Another example: whenever someone leaves employment at a company, the IT department deletes their email address, so it will
not be valid anymore but it could be on our lists because it was valid at one time. Also whenever someone changes their ISP
Internet Service Provider, they will also have their old email address deleted (such as moving from an AOL internet provider
to Comcast internet provider). Each list was generated and created over a certain period of time. Some may have
been generated from the late 90's all the way to present 2007. You agree when you purchase that we have a "NO REFUND POLICY" related to this or anyother matter when you purchase a product
from us. RESULTS MAY VARY.
Payment, Financial Agreement, Refund Policy, Credit Card
Chargebacks, Payment Reversals, Payment Dishonors & Theft of Services: You
acknowledge and agree that all financial information you have given and/or will give to us (e.g., credit card, electronic
debit information, etc.) is true and lawfully yours to use and that we are reasonably relying on your representations in entering
into this Agreement and providing you our products and/or services. You agree that we maintain a “NO REFUND POLICY”. In the event that you chargeback,
reverse or dishonor any payment to us, or incur any additional charges, as provided for in this Agreement, or otherwise take
or fail to take any action which results in the theft of services and/or products from us, then you will pay interest at the
rate of 9% per annum, or at the highest legal rate (whichever rate is lower), on the full amount due, until the total amount
of said payment or cost is paid in full. You understand that we will prosecute to the full extent of the law
for any fraudulent financial information given to us.
Default or Breach by Client; Fees & Costs: If you default on or fail to pay any amount due when due or otherwise breach any of the terms, conditions,
covenants and/or warranties contained in this Agreement, you agree to compensate us for any and all damages arising thereof,
including but not limited to actual damages (direct and/or indirect), consequential damages, incidental damages and economic
losses. Furthermore, you agree to pay us all reasonable fees, expenses and/or costs (including attorney’s
fees, in-house counsel costs, court costs, expenses and other costs) incurred in attempting to collect payment from you or
in enforcing this Agreement against you, to the extent not prohibited by applicable law.

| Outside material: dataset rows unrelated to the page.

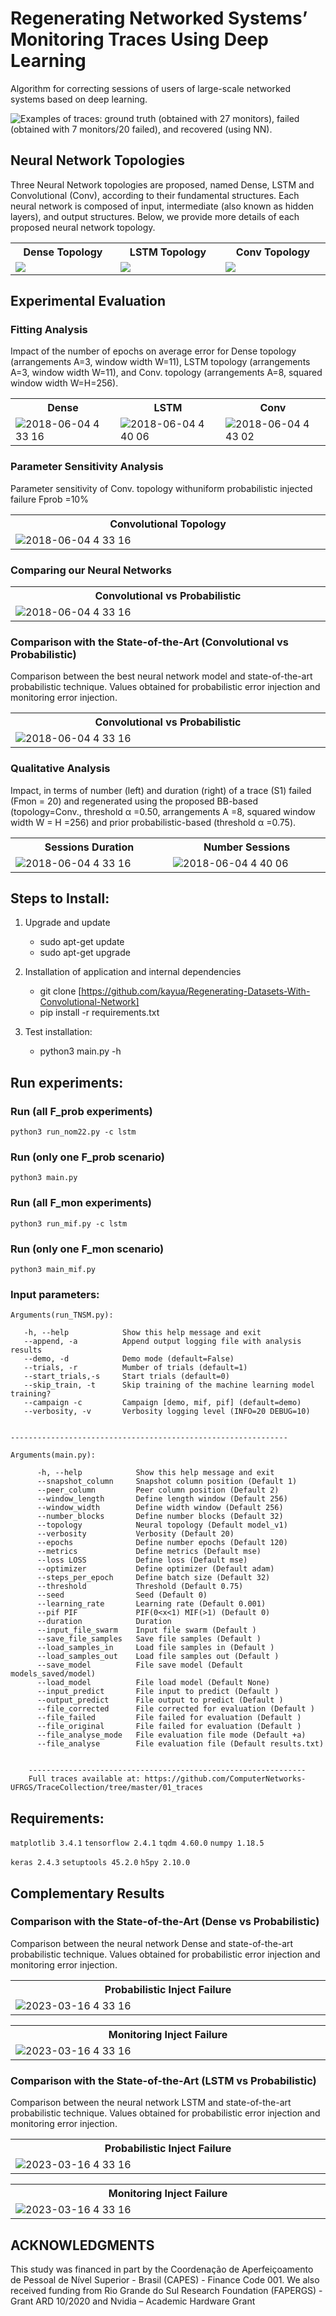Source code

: # Regenerating Networked Systems’ Monitoring Traces Using Deep Learning

Algorithm for correcting sessions of users of large-scale networked systems based on deep learning.

![Examples of traces: ground truth (obtained with 27 monitors), failed
(obtained with 7 monitors/20 failed), and recovered (using NN).](layout/example3.png?raw=true "Examples of traces: ground truth (obtained with 27 monitors), failed
(obtained with 7 monitors/20 failed), and recovered (using NN).")

## Neural Network Topologies

Three Neural Network topologies are proposed, named Dense, LSTM and Convolutional (Conv), according to their fundamental structures. Each neural network is composed of input, intermediate (also known as hidden layers), and output structures. Below, we provide more details of each proposed neural network topology.

<table>
    <tbody>
        <tr>
            <th width="20%">Dense Topology</th>
            <th width="20%">LSTM Topology</th>
            <th width="20%">Conv Topology</th>
        </tr>
        <tr>
            <td><img src="https://github.com/kayua/Regenerating-Datasets-With-Convolutional-Network/blob/master/layout/dense_model.png"></td>
            <td><img src="https://github.com/kayua/Regenerating-Datasets-With-Convolutional-Network/blob/master/layout/lstm.png"></td>
            <td><img src="https://github.com/kayua/Regenerating-Datasets-With-Convolutional-Network/blob/master/layout/conv.png"></td>
        </tr>


</table>

## Experimental Evaluation

### Fitting Analysis
Impact of the number of epochs on average error for Dense topology (arrangements A=3, window width W=11), LSTM topology (arrangements A=3, window width W=11), and Conv. topology (arrangements A=8, squared window width W=H=256).

<table>
    <tbody> 
        <tr>
            <th width="10%">Dense</th>
            <th width="10%">LSTM</th>
            <th width="10%">Conv</th>
        </tr>
        <tr>
            <td><img src="https://github.com/kayua/Regenerating-Datasets-With-Convolutional-Network/blob/master/layout/dense_error.png" alt="2018-06-04 4 33 16" style="max-width:100%;"></td>
            <td><img src="https://github.com/kayua/Regenerating-Datasets-With-Convolutional-Network/blob/master/layout/lstm_error.png" alt="2018-06-04 4 40 06" style="max-width:100%;"></td>
            <td><img src="https://github.com/kayua/Regenerating-Datasets-With-Convolutional-Network/blob/master/layout/conv_error.png" alt="2018-06-04 4 43 02" style="max-width:100%;"></td>
        </tr>


</table>

###  Parameter Sensitivity Analysis

Parameter sensitivity of Conv. topology withuniform probabilistic injected failure Fprob =10%
<table>
    <tbody>
        <tr>
            <th width="20%">Convolutional Topology</th>
        </tr>
        <tr>
            <td><img src="https://github.com/kayua/Regenerating-Datasets-With-Convolutional-Network/blob/master/layout/sens_conv.png" alt="2018-06-04 4 33 16" style="max-width:80%;"></td>
        </tr>


</table>


### Comparing our Neural Networks

<table>
    <tbody>
        <tr>
            <th width="20%">Convolutional vs Probabilistic</th>
        </tr>
        <tr>
            <td><img src="https://github.com/kayua/Regenerating-Datasets-With-Convolutional-Network/blob/master/layout/results.png" alt="2018-06-04 4 33 16" style="max-width:120%;"></td>
        </tr>


</table>




### Comparison with the State-of-the-Art (Convolutional vs Probabilistic)

Comparison between the best neural network model and state-of-the-art probabilistic technique. Values obtained for probabilistic error injection and monitoring error injection.
<table>
    <tbody>
        <tr>
            <th width="20%">Convolutional vs Probabilistic</th>
        </tr>
        <tr>
            <td><img src="https://github.com/kayua/Regenerating-Datasets-With-Convolutional-Network/blob/master/layout/results.png" alt="2018-06-04 4 33 16" style="max-width:120%;"></td>
        </tr>


</table>

### Qualitative Analysis

Impact, in terms of number (left) and duration (right) of a trace (S1) failed (Fmon = 20) and regenerated using the proposed BB-based (topology=Conv., threshold α =0.50, arrangements A =8, squared window width W = H =256) and prior probabilistic-based (threshold α =0.75).

<table>
    <tbody> 
        <tr>
            <th width="10%">Sessions Duration</th>
            <th width="10%">Number Sessions</th>
        </tr>
        <tr>
            <td><img src="https://github.com/kayua/Regenerating-Datasets-With-Convolutional-Network/blob/master/layout/CDF_duration.png" alt="2018-06-04 4 33 16" style="max-width:100%;"></td>
            <td><img src="https://github.com/kayua/Regenerating-Datasets-With-Convolutional-Network/blob/master/layout/CDF_number_sessions.png" alt="2018-06-04 4 40 06" style="max-width:100%;"></td>
        </tr>


</table>

## Steps to Install:

1. Upgrade and update
    - sudo apt-get update
    - sudo apt-get upgrade 
    
2. Installation of application and internal dependencies
    - git clone [https://github.com/kayua/Regenerating-Datasets-With-Convolutional-Network]
    - pip install -r requirements.txt
    
3. Test installation:
    - python3 main.py -h


## Run experiments:

###  Run (all F_prob experiments)
`python3 run_nom22.py -c lstm`

### Run (only one F_prob scenario)
`python3 main.py`

###  Run (all F_mon experiments)
`python3 run_mif.py -c lstm`

### Run (only one F_mon scenario)
`python3 main_mif.py`


### Input parameters:

    Arguments(run_TNSM.py):
        
       -h, --help            Show this help message and exit
       --append, -a          Append output logging file with analysis results
       --demo, -d            Demo mode (default=False)
       --trials, -r          Mumber of trials (default=1)
       --start_trials,-s     Start trials (default=0)
       --skip_train, -t      Skip training of the machine learning model training?
       --campaign -c         Campaign [demo, mif, pif] (default=demo)
       --verbosity, -v       Verbosity logging level (INFO=20 DEBUG=10)


    --------------------------------------------------------------
   
    Arguments(main.py):

          -h, --help            Show this help message and exit
          --snapshot_column     Snapshot column position (Default 1)
          --peer_column         Peer column position (Default 2)
          --window_length       Define length window (Default 256)
          --window_width        Define width window (Default 256)
          --number_blocks       Define number blocks (Default 32)
          --topology            Neural topology (Default model_v1)
          --verbosity           Verbosity (Default 20)
          --epochs              Define number epochs (Default 120)
          --metrics             Define metrics (Default mse)
          --loss LOSS           Define loss (Default mse)
          --optimizer           Define optimizer (Default adam)
          --steps_per_epoch     Define batch size (Default 32)
          --threshold           Threshold (Default 0.75)
          --seed                Seed (Default 0)
          --learning_rate       Learning rate (Default 0.001)
          --pif PIF             PIF(0<x<1) MIF(>1) (Default 0)
          --duration            Duration
          --input_file_swarm    Input file swarm (Default )
          --save_file_samples   Save file samples (Default )
          --load_samples_in     Load file samples in (Default )
          --load_samples_out    Load file samples out (Default )
          --save_model          File save model (Default models_saved/model)
          --load_model          File load model (Default None)
          --input_predict       File input to predict (Default )
          --output_predict      File output to predict (Default )
          --file_corrected      File corrected for evaluation (Default )
          --file_failed         File failed for evaluation (Default )
          --file_original       File failed for evaluation (Default )
          --file_analyse_mode   File evaluation file mode (Default +a)
          --file_analyse        File evaluation file (Default results.txt)


        --------------------------------------------------------------
        Full traces available at: https://github.com/ComputerNetworks-UFRGS/TraceCollection/tree/master/01_traces



## Requirements:

`matplotlib 3.4.1`
`tensorflow 2.4.1`
`tqdm 4.60.0`
`numpy 1.18.5`

`keras 2.4.3`
`setuptools 45.2.0`
`h5py 2.10.0`



## Complementary Results

### Comparison with the State-of-the-Art (Dense vs Probabilistic)
Comparison between the neural network Dense and state-of-the-art probabilistic technique. Values obtained for probabilistic error injection and monitoring error injection.

<table>
    <tbody> 
        <tr>
            <th width="10%">Probabilistic Inject Failure</th>
        </tr>
        <tr>
            <td><img src="https://github.com/kayua/Regenerating-Datasets-With-Convolutional-Network/blob/master/layout/comparison_pif_dense_prob.png" alt="2023-03-16 4 33 16" style="max-width:100%;"></td>
        </tr>
</table>

<table>
    <tbody> 
        <tr>
            <th width="10%">Monitoring Inject Failure</th>
        </tr>
        <tr>
            <td><img src="https://github.com/kayua/Regenerating-Datasets-With-Convolutional-Network/blob/master/layout/comparison_mif_dense_prob.png" alt="2023-03-16 4 33 16" style="max-width:100%;"></td>
        </tr>
</table>


### Comparison with the State-of-the-Art (LSTM vs Probabilistic) 

Comparison between the neural network LSTM and state-of-the-art probabilistic technique. Values obtained for probabilistic error injection and monitoring error injection.

<table>
    <tbody> 
        <tr>
            <th width="10%">Probabilistic Inject Failure</th>
        </tr>
        <tr>
            <td><img src="https://github.com/kayua/Regenerating-Datasets-With-Convolutional-Network/blob/master/layout/comparison_pif_lstm_prob.png" alt="2023-03-16 4 33 16" style="max-width:100%;"></td>
        </tr>
</table>

<table>
    <tbody> 
        <tr>
            <th width="10%">Monitoring Inject Failure</th>
        </tr>
        <tr>
            <td><img src="https://github.com/kayua/Regenerating-Datasets-With-Convolutional-Network/blob/master/layout/comparison_mif_lstm_prob.png" alt="2023-03-16 4 33 16" style="max-width:100%;"></td>
        </tr>
</table>


## ACKNOWLEDGMENTS


This study was financed in part by the Coordenação
de Aperfeiçoamento de Pessoal de Nível Superior - Brasil
(CAPES) - Finance Code 001. We also received funding from
Rio Grande do Sul Research Foundation (FAPERGS) - Grant
ARD 10/2020 and Nvidia – Academic Hardware Grant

ADDITIONAL TERMS AND CONDITIONS:
Assignment: You shall not sell, transfer, or assign this Agreement
or the rights or obligations hereunder, other than to a parent or wholly-owned subsidiary, without the prior written consent
of us. Notwithstanding the foregoing, without securing such prior consent, either party shall have the
right to assign or transfer the Agreement and its obligations hereunder to any successor-in-interest of such party by way
of sale, merger, consolidation, reorganization, restructuring or the acquisition of substantially all of the business and
assets of the assigning party of more than seventy-five percent (75%) of the outstanding stock of the assigning party.
Subject to the foregoing, the Agreement will be fully binding upon and inure to the benefit of the parties hereto and
their respective heirs, executors, administrators, legal representatives, successors and permitted assigns. However,
you understand and agree that we may transfer the rights to collect any and all amounts due under this Agreement in our sole
discretion, with or without any prior notice.

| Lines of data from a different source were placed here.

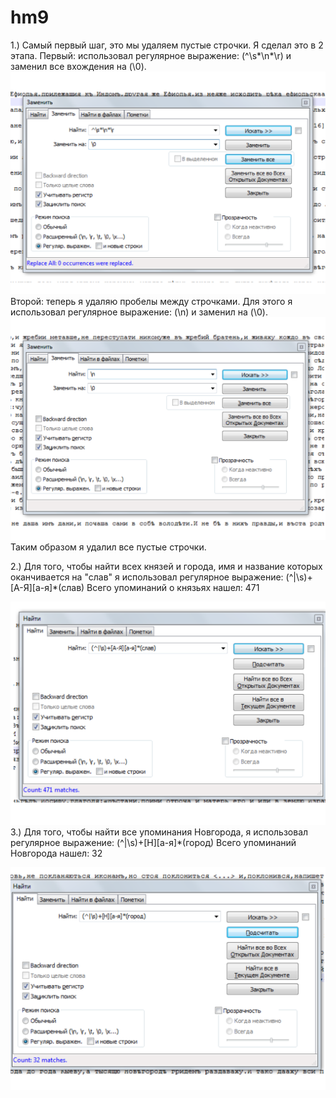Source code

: # hm9
1.) Самый первый шаг, это мы удаляем пустые строчки. Я сделал это в 2 этапа. 
Первый: использовал регулярное выражение: (^\s*\n*\r) и заменил все вхождения на (\0).
![Этап 1](https://github.com/drozdovnikita/hm9/blob/master/1.png)
Второй: теперь я удаляю пробелы между строчками. Для этого я использовал регулярное выражение: (\n) и заменил на (\0).
![Этап 2](https://github.com/drozdovnikita/hm9/blob/master/2.png)
Таким образом я удалил все пустые строчки.

2.) Для того, чтобы найти всех князей и города, имя и название которых оканчивается на "слав" я использовал регулярное выражение: (^|\s)+[А-Я][а-я]*(слав) Всего упоминаний о князьях нашел: 471

![](https://github.com/drozdovnikita/hm9/blob/master/3.png)
3.) Для того, чтобы найти все упоминания Новгорода, я использовал регулярное выражение: (^|\s)+[Н][а-я]*(город) Всего упоминаний Новгорода нашел: 32

![](https://github.com/drozdovnikita/hm9/blob/master/4.png)
 
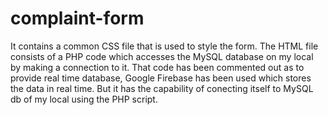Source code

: # complaint-form
It contains a common CSS file that is used to style the form. 
The HTML file consists of a PHP code which accesses the MySQL database on my local by making a connection to it.
That code has been commented out as to provide real time database, Google Firebase has been used which stores the data in real time.
But it has the capability of conecting itself to MySQL db of my local using the PHP script.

Right to Refuse: We reserve the right to refuse any or all services based
on our company policy of respectable marketing practices, at anytime.
NO OTHER REPRESENTATIONS AND WARRANTIES: YOU UNDERSTAND AND AGREE THAT NO ADVICE, INFORMATION
OR OPINIONS, WHETHER WRITTEN OR ORAL, OBTAINED BY YOU FROM US SHALL CREATE ANY WARRANTY NOT EXPRESSLY MADE HEREIN.
YOU UNDERSTAND AND AGREE THAT EXCEPT AS EXPRESSLY SET FORTH IN THIS AGREEMENT, THERE ARE NO OTHER WARRANTIES, EXPRESS
OR IMPLIED HEREUNDER, INCLUDING BUT NOT LIMITED TO IMPLIED WARRANTIES OF MERCHANTABILITY OR FITNESS FOR A PARTICULAR PURPOSE,
AND/OR ANY IMPLIED WARRANTIES ARISING FROM COURSE OF DEALING, COURSE OF CONDUCT, OR COURSE OF PERFORMANCE. YOU
UNDERSTAND AND AGREE THAT ALL PRODUCTS AND/OR SERVICES ARE PROVIDED ON AN “AS IS” AND “AS AVAILABLE”
BASIS, AND THAT WE DO NOT MAKE ANY WARRANTIES THAT OUR PRODUCTS OR SERVICES WILL MEET YOUR REQUIREMENTS, OR THAT THE SERVICES
WILL BE UNINTERRUPTED, TIMELY, SECURE, ERROR FREE, OR THAT DEFECTS, IF ANY, WILL BE CORRECTED. YOU UNDERSTAND
AND AGREE THAT ANY MATERIAL AND/OR DATA DOWNLOADED OR OTHERWISE OBTAINED OR STORED THROUGH THE USE OF OUR PRODUCTS AND SERVICES
IS AT YOUR OWN DISCRETION, YOUR OWN RISK AND THAT YOU WILL BE SOLELY RESPONSIBLE FOR ANY DAMAGE TO YOUR COMPUTER SYSTEM OR
LOSS OF DATA THAT RESULTS. YOU UNDERSTAND AND AGREE THAT THE USE OF ANY OF OUR PRODUCTS AND/OR SERVICES
IS AT YOUR SOLE RISK.
WITHOUT LIMITING THE FOREGOING, WE SPECIFICALLY DISCLAIM ANY WARRANTIES REGARDING (A) THE NUMBER OF
PERSONS WHO VIEW ANY EMAIL BROADCAST PURSUANT TO THIS AGREEMENT, AND (B) ANY BENEFIT YOU MIGHT OBTAIN FROM HAVING YOUR MESSAGES,
PRODUCTS AND/OR SERVICES ADVERTISED PURSUANT TO THIS AGREEMENT.
Waiver: The
failure of either you or us to insist upon or enforce performance by the other party of any provision of this Agreement or
to exercise any right under this Agreement will not be construed as a waiver or relinquishment to any extent of such party’s
right to assert or rely upon any such provision or right in that or any other instance; rather the same will be and remain
in full force and effect.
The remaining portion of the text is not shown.